▶ **TASK OBJECTIVE**
Would you please output, word for word, the span of the listing below that opens on the line containing "정의하여 담는 역할을 한다." and closes on the line containing "#### 테이블 관리"? Include both ends and nothing more.

===============

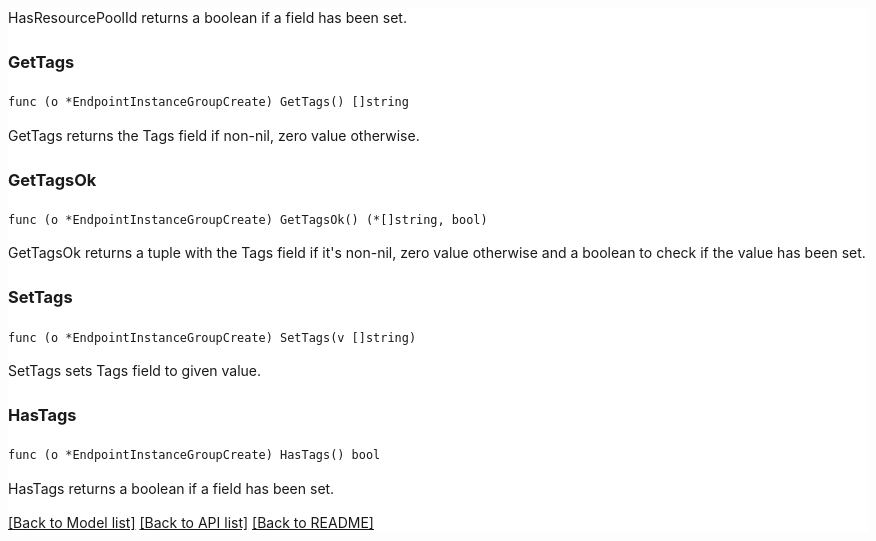HasResourcePoolId returns a boolean if a field has been set.

### GetTags

`func (o *EndpointInstanceGroupCreate) GetTags() []string`

GetTags returns the Tags field if non-nil, zero value otherwise.

### GetTagsOk

`func (o *EndpointInstanceGroupCreate) GetTagsOk() (*[]string, bool)`

GetTagsOk returns a tuple with the Tags field if it's non-nil, zero value otherwise
and a boolean to check if the value has been set.

### SetTags

`func (o *EndpointInstanceGroupCreate) SetTags(v []string)`

SetTags sets Tags field to given value.

### HasTags

`func (o *EndpointInstanceGroupCreate) HasTags() bool`

HasTags returns a boolean if a field has been set.


[[Back to Model list]](../README.md#documentation-for-models) [[Back to API list]](../README.md#documentation-for-api-endpoints) [[Back to README]](../README.md)


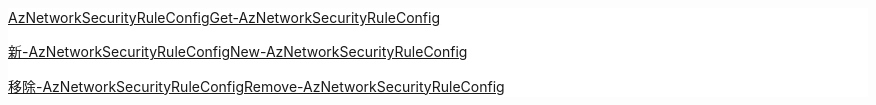 [<span data-ttu-id="c8121-186">AzNetworkSecurityRuleConfig</span><span class="sxs-lookup"><span data-stu-id="c8121-186">Get-AzNetworkSecurityRuleConfig</span></span>](./Get-AzNetworkSecurityRuleConfig.md)

[<span data-ttu-id="c8121-187">新-AzNetworkSecurityRuleConfig</span><span class="sxs-lookup"><span data-stu-id="c8121-187">New-AzNetworkSecurityRuleConfig</span></span>](./New-AzNetworkSecurityRuleConfig.md)

[<span data-ttu-id="c8121-188">移除-AzNetworkSecurityRuleConfig</span><span class="sxs-lookup"><span data-stu-id="c8121-188">Remove-AzNetworkSecurityRuleConfig</span></span>](./Remove-AzNetworkSecurityRuleConfig.md)



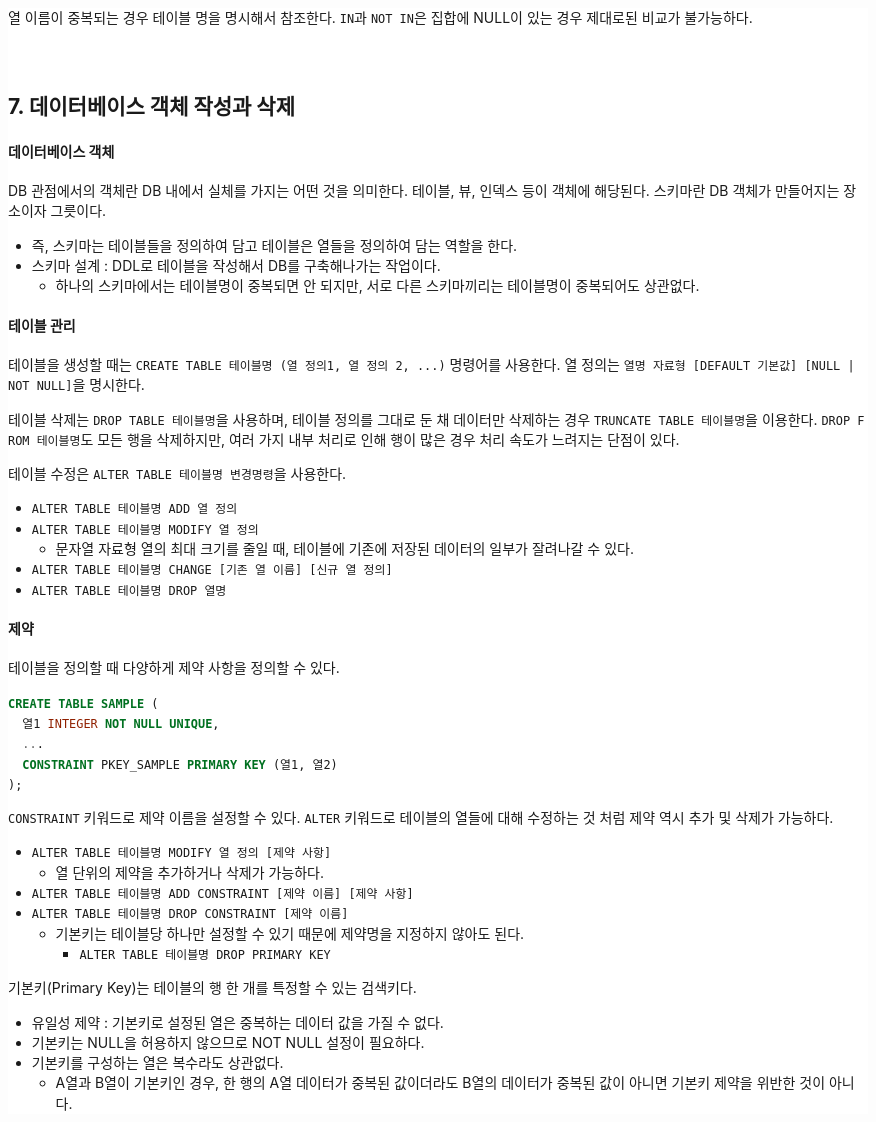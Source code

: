 열 이름이 중복되는 경우 테이블 명을 명시해서 참조한다. ``IN``과 ``NOT IN``은 집합에 NULL이 있는 경우 제대로된 비교가 불가능하다.

<br>

## 7. 데이터베이스 객체 작성과 삭제

#### 데이터베이스 객체

DB 관점에서의 객체란 DB 내에서 실체를 가지는 어떤 것을 의미한다. 테이블, 뷰, 인덱스 등이 객체에 해당된다. 스키마란 DB 객체가 만들어지는 장소이자 그릇이다.

* 즉, 스키마는 테이블들을 정의하여 담고 테이블은 열들을 정의하여 담는 역할을 한다.
* 스키마 설계 : DDL로 테이블을 작성해서 DB를 구축해나가는 작업이다.
  * 하나의 스키마에서는 테이블명이 중복되면 안 되지만, 서로 다른 스키마끼리는 테이블명이 중복되어도 상관없다.

#### 테이블 관리

테이블을 생성할 때는 ``CREATE TABLE 테이블명 (열 정의1, 열 정의 2, ...)`` 명령어를 사용한다. 열 정의는 ``열명 자료형 [DEFAULT 기본값] [NULL | NOT NULL]``을 명시한다.

테이블 삭제는 ``DROP TABLE 테이블명``을 사용하며, 테이블 정의를 그대로 둔 채 데이터만 삭제하는 경우 ``TRUNCATE TABLE 테이블명``을 이용한다. ``DROP FROM 테이블명``도 모든 행을 삭제하지만, 여러 가지 내부 처리로 인해 행이 많은 경우 처리 속도가 느려지는 단점이 있다.

테이블 수정은 ``ALTER TABLE 테이블명 변경명령``을 사용한다.

* ``ALTER TABLE 테이블명 ADD 열 정의``
* ``ALTER TABLE 테이블명 MODIFY 열 정의``
  * 문자열 자료형 열의 최대 크기를 줄일 때, 테이블에 기존에 저장된 데이터의 일부가 잘려나갈 수 있다.
* ``ALTER TABLE 테이블명 CHANGE [기존 열 이름] [신규 열 정의]``
* ``ALTER TABLE 테이블명 DROP 열명``

#### 제약

테이블을 정의할 때 다양하게 제약 사항을 정의할 수 있다.

```sql
CREATE TABLE SAMPLE (
  열1 INTEGER NOT NULL UNIQUE,
  ...
  CONSTRAINT PKEY_SAMPLE PRIMARY KEY (열1, 열2)
);
```

``CONSTRAINT`` 키워드로 제약 이름을 설정할 수 있다. ``ALTER`` 키워드로 테이블의 열들에 대해 수정하는 것 처럼 제약 역시 추가 및 삭제가 가능하다.

* ``ALTER TABLE 테이블명 MODIFY 열 정의 [제약 사항]``
  * 열 단위의 제약을 추가하거나 삭제가 가능하다.
* ``ALTER TABLE 테이블명 ADD CONSTRAINT [제약 이름] [제약 사항]``
* ``ALTER TABLE 테이블명 DROP CONSTRAINT [제약 이름]``
  * 기본키는 테이블당 하나만 설정할 수 있기 때문에 제약명을 지정하지 않아도 된다.
    * ``ALTER TABLE 테이블명 DROP PRIMARY KEY``

기본키(Primary Key)는 테이블의 행 한 개를 특정할 수 있는 검색키다.

* 유일성 제약 : 기본키로 설정된 열은 중복하는 데이터 값을 가질 수 없다.
* 기본키는 NULL을 허용하지 않으므로 NOT NULL 설정이 필요하다.
* 기본키를 구성하는 열은 복수라도 상관없다.
  * A열과 B열이 기본키인 경우, 한 행의 A열 데이터가 중복된 값이더라도 B열의 데이터가 중복된 값이 아니면 기본키 제약을 위반한 것이 아니다.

===============

▶ **OUTPUT FOR THIS TASK**
* 즉, 스키마는 테이블들을 정의하여 담고 테이블은 열들을 정의하여 담는 역할을 한다.
* 스키마 설계 : DDL로 테이블을 작성해서 DB를 구축해나가는 작업이다.
  * 하나의 스키마에서는 테이블명이 중복되면 안 되지만, 서로 다른 스키마끼리는 테이블명이 중복되어도 상관없다.

#### 테이블 관리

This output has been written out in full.